Directions:
Give back each line below verbatim.

[Saved entries]
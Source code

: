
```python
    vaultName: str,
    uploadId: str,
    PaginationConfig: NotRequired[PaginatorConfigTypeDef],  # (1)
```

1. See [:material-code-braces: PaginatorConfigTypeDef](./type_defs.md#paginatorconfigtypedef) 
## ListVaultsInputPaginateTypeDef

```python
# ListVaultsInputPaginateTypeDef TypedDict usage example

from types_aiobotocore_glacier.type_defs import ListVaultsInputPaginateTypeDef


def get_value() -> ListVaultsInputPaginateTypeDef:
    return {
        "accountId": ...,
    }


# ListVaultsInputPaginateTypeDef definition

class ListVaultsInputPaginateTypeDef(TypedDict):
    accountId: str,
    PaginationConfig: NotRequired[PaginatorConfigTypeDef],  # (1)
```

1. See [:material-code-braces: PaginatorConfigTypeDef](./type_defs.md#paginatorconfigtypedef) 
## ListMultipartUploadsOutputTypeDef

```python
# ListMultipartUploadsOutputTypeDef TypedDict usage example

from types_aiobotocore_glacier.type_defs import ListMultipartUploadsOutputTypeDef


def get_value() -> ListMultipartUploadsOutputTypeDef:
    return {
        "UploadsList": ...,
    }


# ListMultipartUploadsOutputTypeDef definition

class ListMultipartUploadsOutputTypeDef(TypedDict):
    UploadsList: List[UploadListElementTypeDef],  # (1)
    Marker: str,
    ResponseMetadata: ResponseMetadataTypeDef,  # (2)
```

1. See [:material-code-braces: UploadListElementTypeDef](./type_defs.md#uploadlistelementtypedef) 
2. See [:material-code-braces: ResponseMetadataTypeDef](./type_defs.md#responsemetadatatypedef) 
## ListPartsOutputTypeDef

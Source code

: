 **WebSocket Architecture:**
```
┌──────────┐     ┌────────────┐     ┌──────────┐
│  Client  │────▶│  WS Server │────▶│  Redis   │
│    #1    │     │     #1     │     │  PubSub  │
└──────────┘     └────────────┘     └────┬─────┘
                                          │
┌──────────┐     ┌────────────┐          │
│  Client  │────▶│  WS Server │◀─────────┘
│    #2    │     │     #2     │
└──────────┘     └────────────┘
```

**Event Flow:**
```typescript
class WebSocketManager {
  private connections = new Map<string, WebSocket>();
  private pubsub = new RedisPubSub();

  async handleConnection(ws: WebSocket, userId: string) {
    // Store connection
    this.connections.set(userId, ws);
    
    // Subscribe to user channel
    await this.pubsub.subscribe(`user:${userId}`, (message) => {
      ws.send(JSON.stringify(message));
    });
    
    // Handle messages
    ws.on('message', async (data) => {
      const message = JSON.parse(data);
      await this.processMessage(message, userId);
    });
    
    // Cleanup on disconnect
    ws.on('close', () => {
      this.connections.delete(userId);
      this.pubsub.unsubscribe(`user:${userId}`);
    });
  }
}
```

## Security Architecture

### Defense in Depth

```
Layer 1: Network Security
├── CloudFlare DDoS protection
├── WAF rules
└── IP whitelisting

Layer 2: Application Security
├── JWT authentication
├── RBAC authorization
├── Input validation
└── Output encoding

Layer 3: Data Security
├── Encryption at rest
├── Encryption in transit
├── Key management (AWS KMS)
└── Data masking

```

Answer to this exercise:
Source code

:
```python
    vaultName: str,
    uploadId: str,
    PaginationConfig: NotRequired[PaginatorConfigTypeDef],  # (1)
```

1. See [:material-code-braces: PaginatorConfigTypeDef](./type_defs.md#paginatorconfigtypedef) 
## ListVaultsInputPaginateTypeDef

```python
# ListVaultsInputPaginateTypeDef TypedDict usage example

from types_aiobotocore_glacier.type_defs import ListVaultsInputPaginateTypeDef


def get_value() -> ListVaultsInputPaginateTypeDef:
    return {
        "accountId": ...,
    }


# ListVaultsInputPaginateTypeDef definition

class ListVaultsInputPaginateTypeDef(TypedDict):
    accountId: str,
    PaginationConfig: NotRequired[PaginatorConfigTypeDef],  # (1)
```

1. See [:material-code-braces: PaginatorConfigTypeDef](./type_defs.md#paginatorconfigtypedef) 
## ListMultipartUploadsOutputTypeDef

```python
# ListMultipartUploadsOutputTypeDef TypedDict usage example

from types_aiobotocore_glacier.type_defs import ListMultipartUploadsOutputTypeDef


def get_value() -> ListMultipartUploadsOutputTypeDef:
    return {
        "UploadsList": ...,
    }


# ListMultipartUploadsOutputTypeDef definition

class ListMultipartUploadsOutputTypeDef(TypedDict):
    UploadsList: List[UploadListElementTypeDef],  # (1)
    Marker: str,
    ResponseMetadata: ResponseMetadataTypeDef,  # (2)
```

1. See [:material-code-braces: UploadListElementTypeDef](./type_defs.md#uploadlistelementtypedef) 
2. See [:material-code-braces: ResponseMetadataTypeDef](./type_defs.md#responsemetadatatypedef) 
## ListPartsOutputTypeDef

Source code

: **WebSocket Architecture:**
```
┌──────────┐     ┌────────────┐     ┌──────────┐
│  Client  │────▶│  WS Server │────▶│  Redis   │
│    #1    │     │     #1     │     │  PubSub  │
└──────────┘     └────────────┘     └────┬─────┘
                                          │
┌──────────┐     ┌────────────┐          │
│  Client  │────▶│  WS Server │◀─────────┘
│    #2    │     │     #2     │
└──────────┘     └────────────┘
```

**Event Flow:**
```typescript
class WebSocketManager {
  private connections = new Map<string, WebSocket>();
  private pubsub = new RedisPubSub();

  async handleConnection(ws: WebSocket, userId: string) {
    // Store connection
    this.connections.set(userId, ws);
    
    // Subscribe to user channel
    await this.pubsub.subscribe(`user:${userId}`, (message) => {
      ws.send(JSON.stringify(message));
    });
    
    // Handle messages
    ws.on('message', async (data) => {
      const message = JSON.parse(data);
      await this.processMessage(message, userId);
    });
    
    // Cleanup on disconnect
    ws.on('close', () => {
      this.connections.delete(userId);
      this.pubsub.unsubscribe(`user:${userId}`);
    });
  }
}
```

## Security Architecture

### Defense in Depth

```
Layer 1: Network Security
├── CloudFlare DDoS protection
├── WAF rules
└── IP whitelisting

Layer 2: Application Security
├── JWT authentication
├── RBAC authorization
├── Input validation
└── Output encoding

Layer 3: Data Security
├── Encryption at rest
├── Encryption in transit
├── Key management (AWS KMS)
└── Data masking

```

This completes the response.